From: Branko Čibej <brane_at_xbc.nu>
Date: 2005-08-03 01:08:05 CEST

Erik Anderson wrote:

>I'm going to hazard a flamewar here and interject that MS's concept of
>"shelveset" is not necessarily BS even if it can be done with SVN.
>
>I'm seeing that the difference between a lot of what MS does seems to be
>the difference between concept and implementation. SVN is a well thought
>out concept and can be made to do most everything that people need in a
>versioning system, including these "shelves". It is rock-stable and does
>its job well, with many configuration activities pushed off to the person
>who sets up the repository.
>
>
Right so far...

>However, MS appears to be less interested in concept (which it can get
>from existing projects) and more interested in implementation.
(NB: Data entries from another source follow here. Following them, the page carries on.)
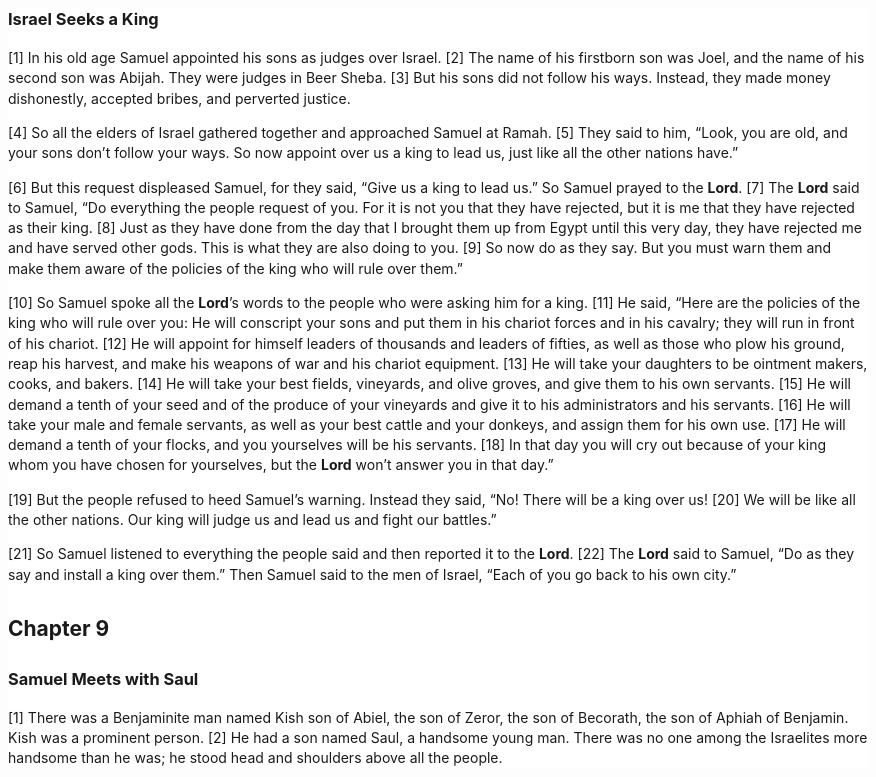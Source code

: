 ### Israel Seeks a King

[1] In his old age Samuel appointed his sons as judges over Israel.
[2] The name of his firstborn son was Joel, and the name of his second son was Abijah. They were judges in Beer Sheba.
[3] But his sons did not follow his ways. Instead, they made money dishonestly, accepted bribes, and perverted justice.

[4] So all the elders of Israel gathered together and approached Samuel at Ramah.
[5] They said to him, “Look, you are old, and your sons don’t follow your ways. So now appoint over us a king to lead us, just like all the other nations have.”

[6] But this request displeased Samuel, for they said, “Give us a king to lead us.” So Samuel prayed to the **Lord**.
[7] The **Lord** said to Samuel, “Do everything the people request of you. For it is not you that they have rejected, but it is me that they have rejected as their king.
[8] Just as they have done from the day that I brought them up from Egypt until this very day, they have rejected me and have served other gods. This is what they are also doing to you.
[9] So now do as they say. But you must warn them and make them aware of the policies of the king who will rule over them.”

[10] So Samuel spoke all the **Lord**’s words to the people who were asking him for a king.
[11] He said, “Here are the policies of the king who will rule over you: He will conscript your sons and put them in his chariot forces and in his cavalry; they will run in front of his chariot.
[12] He will appoint for himself leaders of thousands and leaders of fifties, as well as those who plow his ground, reap his harvest, and make his weapons of war and his chariot equipment.
[13] He will take your daughters to be ointment makers, cooks, and bakers.
[14] He will take your best fields, vineyards, and olive groves, and give them to his own servants.
[15] He will demand a tenth of your seed and of the produce of your vineyards and give it to his administrators and his servants.
[16] He will take your male and female servants, as well as your best cattle and your donkeys, and assign them for his own use.
[17] He will demand a tenth of your flocks, and you yourselves will be his servants.
[18] In that day you will cry out because of your king whom you have chosen for yourselves, but the **Lord** won’t answer you in that day.”

[19] But the people refused to heed Samuel’s warning. Instead they said, “No! There will be a king over us!
[20] We will be like all the other nations. Our king will judge us and lead us and fight our battles.”

[21] So Samuel listened to everything the people said and then reported it to the **Lord**.
[22] The **Lord** said to Samuel, “Do as they say and install a king over them.” Then Samuel said to the men of Israel, “Each of you go back to his own city.”

## Chapter 9

### Samuel Meets with Saul

[1] There was a Benjaminite man named Kish son of Abiel, the son of Zeror, the son of Becorath, the son of Aphiah of Benjamin. Kish was a prominent person.
[2] He had a son named Saul, a handsome young man. There was no one among the Israelites more handsome than he was; he stood head and shoulders above all the people.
That is,
>this is a powerful system, but can it do what the user wants to do without
>requiring a lot of hullabaloo involving shell scripts or strange menu
>systems. The TortoiseSVN project is heavily invested in improving the
>"implementation".
>
>A lot of the talk on this list the last few weeks (that I've been here)
>has been discussing this balance of concept vs. implementation (the "meta
>tags" discussion is an excellent example of this).
>
>I came up with this idea after seeing all the junk surrounding the Java /
>.NET "war". One of the biggest selling points I was hearing was that
>".NET has a JIT compiler and Java does not". Besides being wrong, this
>highlighted the idea that Sun was more interested in getting a strong
>language that could do the job well while offloading tools like optimizers
>and JIT compilers to be done by interested third parties (like TYA)
>
>I would like to avoid the whole Java / .NET flamewar here if possible, but
>the concept I am trying to put forth is that both the core subversion and
>the ease of user accessibility may be important in the future of this
>product.
>
>
You're right as far as it goes. There's one problem with your
comparison, though: there's a serious difference in, let's say,
deployment scope. MS's TS (and to some extent, TortoiseSVN) serve a much
smaller set of configurations than Subversion in general. MS usually
tells people to use their product in a certain way, and you don't have
much leeway. Subversion does exactly the opposite.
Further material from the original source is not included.